I'm trying to repeat certain elements within a list n-times and so far I've come to this solution:

                _base = ["a", "z", "c", "c", "e"]
                for bump_element in ["a", "b", "c"]:
                    _base = np.repeat(
                        np.array(_base),
                        np.where(np.array(_base) == bump_element, 2, 1)
                    )

So far this works, _base will be ['a' 'a' 'z' 'c' 'c' 'c' 'c' 'e']. However, I'm trying to make it faster by removing the for loop so that within a single repeat I can catch all elements. Something like:

                    _base = np.repeat(
                        np.array(_base),
                        np.where(np.array(_base) in ["a", "b", "c"], 2, 1)
                    )

But that won't work since it will throw The truth value of an array with more than one element is ambiguous. Use a.any() or a.all().

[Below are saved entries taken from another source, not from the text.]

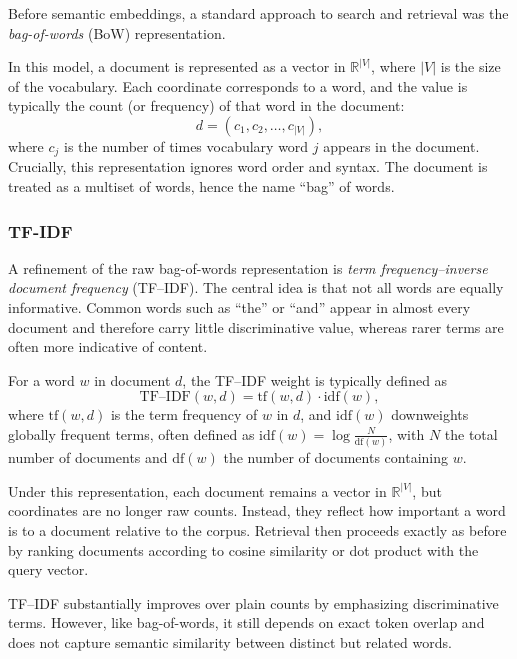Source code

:\medskip

Before semantic embeddings, a standard approach to search and retrieval was the \emph{bag-of-words} (BoW) representation.

In this model, a document is represented as a vector in $\mathbb{R}^{|V|}$, where $|V|$ is the size of the vocabulary. Each coordinate corresponds to a word, and the value is typically the count (or frequency) of that word in the document:
\[
d = (c_1, c_2, \dots, c_{|V|}),
\]
where $c_j$ is the number of times vocabulary word $j$ appears in the document. Crucially, this representation ignores word order and syntax. The document is treated as a multiset of words, hence the name ``bag'' of words.

\bigskip

\subsubsection{TF-IDF}

\medskip

A refinement of the raw bag-of-words representation is \emph{term frequency–inverse document frequency} (TF--IDF). The central idea is that not all words are equally informative. Common words such as ``the'' or ``and'' appear in almost every document and therefore carry little discriminative value, whereas rarer terms are often more indicative of content.

For a word $w$ in document $d$, the TF--IDF weight is typically defined as
\[
\text{TF--IDF}(w,d) = \text{tf}(w,d) \cdot \text{idf}(w),
\]
where $\text{tf}(w,d)$ is the term frequency of $w$ in $d$, and $\text{idf}(w)$ downweights globally frequent terms, often defined as $\text{idf}(w) = \log \frac{N}{\text{df}(w)}$, with $N$ the total number of documents and $\text{df}(w)$ the number of documents containing $w$.

Under this representation, each document remains a vector in $\mathbb{R}^{|V|}$, but coordinates are no longer raw counts. Instead, they reflect how important a word is to a document relative to the corpus. Retrieval then proceeds exactly as before by ranking documents according to cosine similarity or dot product with the query vector.

TF--IDF substantially improves over plain counts by emphasizing discriminative terms. However, like bag-of-words, it still depends on exact token overlap and does not capture semantic similarity between distinct but related words.


\medskip

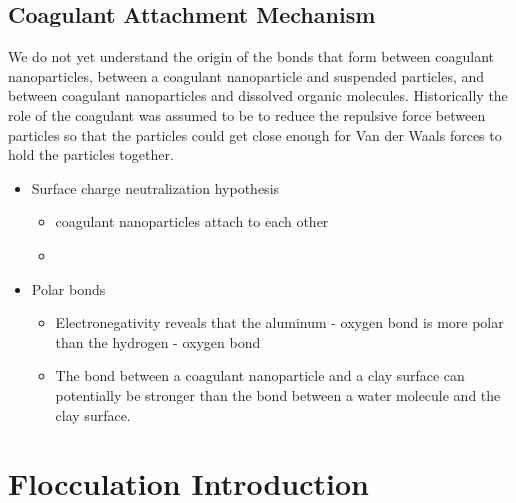 \documentclass[letterpaper,10pt,english]{sphinxmanual}
\begin{document}
\section{Coagulant Attachment Mechanism}
\label{\detokenize{Rapid_Mix/RM_Theory_and_Future_Work:coagulant-attachment-mechanism}}\label{\detokenize{Rapid_Mix/RM_Theory_and_Future_Work:heading-coagulant-attachment-mechanism}}
We do not yet understand the origin of the bonds that form between coagulant nanoparticles, between a coagulant nanoparticle and suspended particles, and between coagulant nanoparticles and dissolved organic molecules. Historically the role of the coagulant was assumed to be to reduce the repulsive force between particles so that the particles could get close enough for Van der Waals forces to hold the particles together.
\begin{itemize}
\item {} 
Surface charge neutralization hypothesis
\begin{itemize}
\item {} 
coagulant nanoparticles attach to each other

\item {} 
\end{itemize}

\item {} 
Polar bonds
\begin{itemize}
\item {} 
Electronegativity reveals that the aluminum - oxygen bond is more polar than the hydrogen - oxygen bond

\item {} 
The bond between a coagulant nanoparticle and a clay surface can potentially be stronger than the bond between a water molecule and the clay surface.

\end{itemize}

\end{itemize}
\label{\detokenize{Rapid_Mix/RM_Theory_and_Future_Work:heading-conventional-mechanical-rapid-mix}}

\chapter{Flocculation  Introduction}
\label{\detokenize{Flocculation/Floc_Intro:flocculation-introduction}}\label{\detokenize{Flocculation/Floc_Intro:title-flocculation-introduction}}\label{\detokenize{Flocculation/Floc_Intro::doc}}
\end{document}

Is there an easy way to make that where clause to check every item in the list against the one which contains the elements to be repeated?

CodePudding user response：

To avoid the for loop over the possible values in 'bump_element', you can use numpy isin.

_base = np.array(["a", "z", "c", "c", "e"])
bump = np.array(["a", "b", "c"])
np.repeat(_base, np.where(np.isin(_base, bump), 2, 1))